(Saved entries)
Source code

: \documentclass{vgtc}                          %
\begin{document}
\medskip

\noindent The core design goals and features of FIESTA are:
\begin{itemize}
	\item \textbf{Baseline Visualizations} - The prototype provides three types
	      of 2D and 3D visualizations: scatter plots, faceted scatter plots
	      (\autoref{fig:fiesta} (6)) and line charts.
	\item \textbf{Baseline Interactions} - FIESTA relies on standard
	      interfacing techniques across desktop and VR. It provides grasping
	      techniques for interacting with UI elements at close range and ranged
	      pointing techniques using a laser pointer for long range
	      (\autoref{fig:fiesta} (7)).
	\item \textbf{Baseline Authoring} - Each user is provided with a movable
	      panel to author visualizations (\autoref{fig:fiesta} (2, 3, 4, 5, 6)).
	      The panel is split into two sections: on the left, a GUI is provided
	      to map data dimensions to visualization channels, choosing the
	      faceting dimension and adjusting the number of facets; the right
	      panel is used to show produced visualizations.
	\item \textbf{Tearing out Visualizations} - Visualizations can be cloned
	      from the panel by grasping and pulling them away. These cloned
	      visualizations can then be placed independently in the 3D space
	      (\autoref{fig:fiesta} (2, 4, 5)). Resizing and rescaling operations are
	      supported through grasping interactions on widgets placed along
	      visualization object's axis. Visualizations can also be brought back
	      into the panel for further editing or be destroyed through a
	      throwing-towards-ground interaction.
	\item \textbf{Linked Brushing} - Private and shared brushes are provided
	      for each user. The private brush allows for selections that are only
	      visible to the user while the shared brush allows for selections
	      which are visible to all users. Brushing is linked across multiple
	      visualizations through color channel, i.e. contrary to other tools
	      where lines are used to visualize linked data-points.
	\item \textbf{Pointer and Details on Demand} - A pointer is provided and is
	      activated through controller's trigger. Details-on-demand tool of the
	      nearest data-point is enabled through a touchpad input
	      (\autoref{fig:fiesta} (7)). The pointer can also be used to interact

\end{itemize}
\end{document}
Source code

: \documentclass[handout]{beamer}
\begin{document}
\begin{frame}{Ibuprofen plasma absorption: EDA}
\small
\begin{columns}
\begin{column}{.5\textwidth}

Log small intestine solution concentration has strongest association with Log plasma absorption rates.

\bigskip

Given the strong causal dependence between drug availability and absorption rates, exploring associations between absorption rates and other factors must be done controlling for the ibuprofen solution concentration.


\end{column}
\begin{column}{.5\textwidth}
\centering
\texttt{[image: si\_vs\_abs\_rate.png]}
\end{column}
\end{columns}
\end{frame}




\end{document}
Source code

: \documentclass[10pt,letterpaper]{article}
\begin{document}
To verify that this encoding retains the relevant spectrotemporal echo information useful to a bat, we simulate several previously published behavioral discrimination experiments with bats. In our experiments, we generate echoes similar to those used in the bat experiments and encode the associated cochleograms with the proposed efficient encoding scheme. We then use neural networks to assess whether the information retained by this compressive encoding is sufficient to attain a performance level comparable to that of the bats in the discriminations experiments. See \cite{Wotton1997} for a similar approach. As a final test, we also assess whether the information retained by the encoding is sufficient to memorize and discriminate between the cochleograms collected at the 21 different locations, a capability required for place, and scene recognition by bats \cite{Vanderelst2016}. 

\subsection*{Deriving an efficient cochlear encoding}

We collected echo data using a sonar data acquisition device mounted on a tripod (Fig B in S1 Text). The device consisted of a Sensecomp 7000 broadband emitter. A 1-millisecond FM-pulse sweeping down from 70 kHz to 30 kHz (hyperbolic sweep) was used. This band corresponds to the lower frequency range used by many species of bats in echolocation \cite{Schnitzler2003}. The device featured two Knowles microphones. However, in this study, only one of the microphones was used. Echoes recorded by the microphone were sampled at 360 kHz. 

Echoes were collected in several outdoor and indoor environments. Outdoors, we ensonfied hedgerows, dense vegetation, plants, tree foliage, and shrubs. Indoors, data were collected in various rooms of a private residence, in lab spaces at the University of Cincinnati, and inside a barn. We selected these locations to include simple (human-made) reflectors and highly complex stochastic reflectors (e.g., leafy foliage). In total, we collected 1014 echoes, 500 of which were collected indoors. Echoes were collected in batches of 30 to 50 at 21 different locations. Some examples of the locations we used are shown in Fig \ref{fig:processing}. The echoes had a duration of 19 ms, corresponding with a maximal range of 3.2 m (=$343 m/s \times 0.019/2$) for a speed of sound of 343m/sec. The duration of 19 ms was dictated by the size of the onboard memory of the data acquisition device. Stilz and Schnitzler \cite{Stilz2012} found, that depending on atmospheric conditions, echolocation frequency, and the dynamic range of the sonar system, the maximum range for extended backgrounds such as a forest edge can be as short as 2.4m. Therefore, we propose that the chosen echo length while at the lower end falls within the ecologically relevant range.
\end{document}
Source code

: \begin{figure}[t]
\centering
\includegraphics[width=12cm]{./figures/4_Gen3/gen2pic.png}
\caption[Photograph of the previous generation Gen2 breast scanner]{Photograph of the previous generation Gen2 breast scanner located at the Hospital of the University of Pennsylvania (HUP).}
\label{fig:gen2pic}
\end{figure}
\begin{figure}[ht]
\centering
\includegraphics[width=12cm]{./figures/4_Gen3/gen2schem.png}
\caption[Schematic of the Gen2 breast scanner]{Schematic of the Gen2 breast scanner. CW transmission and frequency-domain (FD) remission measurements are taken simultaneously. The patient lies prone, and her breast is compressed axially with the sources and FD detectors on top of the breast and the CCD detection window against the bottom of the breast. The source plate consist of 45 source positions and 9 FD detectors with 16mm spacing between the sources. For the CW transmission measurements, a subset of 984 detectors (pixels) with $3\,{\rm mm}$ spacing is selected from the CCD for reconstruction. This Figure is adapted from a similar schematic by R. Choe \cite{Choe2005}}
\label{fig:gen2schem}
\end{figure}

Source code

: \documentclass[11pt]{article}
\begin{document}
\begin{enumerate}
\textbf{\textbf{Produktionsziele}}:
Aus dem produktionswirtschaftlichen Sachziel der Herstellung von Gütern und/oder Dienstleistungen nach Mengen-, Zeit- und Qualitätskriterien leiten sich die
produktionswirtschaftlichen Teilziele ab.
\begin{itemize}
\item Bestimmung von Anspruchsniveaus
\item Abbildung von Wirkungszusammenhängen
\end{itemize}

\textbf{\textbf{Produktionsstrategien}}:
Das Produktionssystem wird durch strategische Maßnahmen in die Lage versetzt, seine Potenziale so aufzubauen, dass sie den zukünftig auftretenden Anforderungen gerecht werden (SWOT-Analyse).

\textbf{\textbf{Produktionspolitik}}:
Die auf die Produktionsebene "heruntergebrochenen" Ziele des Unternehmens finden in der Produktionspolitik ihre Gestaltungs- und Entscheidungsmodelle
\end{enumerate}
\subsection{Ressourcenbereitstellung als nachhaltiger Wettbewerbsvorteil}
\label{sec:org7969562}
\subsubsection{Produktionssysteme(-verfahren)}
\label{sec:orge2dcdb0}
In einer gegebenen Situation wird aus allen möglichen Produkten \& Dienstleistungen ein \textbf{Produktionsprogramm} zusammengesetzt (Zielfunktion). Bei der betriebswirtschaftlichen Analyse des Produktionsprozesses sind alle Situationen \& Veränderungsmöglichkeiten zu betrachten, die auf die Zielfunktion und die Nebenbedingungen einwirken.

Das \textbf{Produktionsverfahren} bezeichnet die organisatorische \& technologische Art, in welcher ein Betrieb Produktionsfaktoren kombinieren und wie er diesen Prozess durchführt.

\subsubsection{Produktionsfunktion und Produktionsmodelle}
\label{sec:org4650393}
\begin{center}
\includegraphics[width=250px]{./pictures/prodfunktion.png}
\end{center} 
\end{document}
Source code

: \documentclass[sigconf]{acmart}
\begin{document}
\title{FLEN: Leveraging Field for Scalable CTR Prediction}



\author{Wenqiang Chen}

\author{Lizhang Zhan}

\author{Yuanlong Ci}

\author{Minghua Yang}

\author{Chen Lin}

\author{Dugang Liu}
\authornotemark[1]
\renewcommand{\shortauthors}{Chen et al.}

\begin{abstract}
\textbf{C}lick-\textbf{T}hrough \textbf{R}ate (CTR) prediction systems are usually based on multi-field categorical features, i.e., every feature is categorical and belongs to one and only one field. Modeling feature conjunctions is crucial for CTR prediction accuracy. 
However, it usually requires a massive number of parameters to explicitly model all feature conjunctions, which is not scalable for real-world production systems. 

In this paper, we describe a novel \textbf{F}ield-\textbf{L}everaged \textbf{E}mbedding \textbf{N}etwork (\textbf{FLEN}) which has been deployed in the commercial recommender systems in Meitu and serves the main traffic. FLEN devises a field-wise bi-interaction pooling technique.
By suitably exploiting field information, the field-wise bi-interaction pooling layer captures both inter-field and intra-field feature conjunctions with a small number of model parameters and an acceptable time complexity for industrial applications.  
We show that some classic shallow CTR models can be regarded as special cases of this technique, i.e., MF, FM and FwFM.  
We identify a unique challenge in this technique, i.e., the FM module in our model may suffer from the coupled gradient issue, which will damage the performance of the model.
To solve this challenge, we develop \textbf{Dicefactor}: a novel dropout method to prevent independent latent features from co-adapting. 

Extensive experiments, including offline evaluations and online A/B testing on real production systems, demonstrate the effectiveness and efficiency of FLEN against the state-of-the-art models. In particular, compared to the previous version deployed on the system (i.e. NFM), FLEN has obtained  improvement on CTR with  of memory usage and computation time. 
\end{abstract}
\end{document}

• _INSTRUCTIONS TO FOLLOW_
All that belongs in the answer is an exact copy of the lines from the start of the records above through the line with "relies on standard".

• _RESULT BELOW_
Source code

: \documentclass{vgtc}                          %
\begin{document}
\medskip

\noindent The core design goals and features of FIESTA are:
\begin{itemize}
	\item \textbf{Baseline Visualizations} - The prototype provides three types
	      of 2D and 3D visualizations: scatter plots, faceted scatter plots
	      (\autoref{fig:fiesta} (6)) and line charts.
	\item \textbf{Baseline Interactions} - FIESTA relies on standard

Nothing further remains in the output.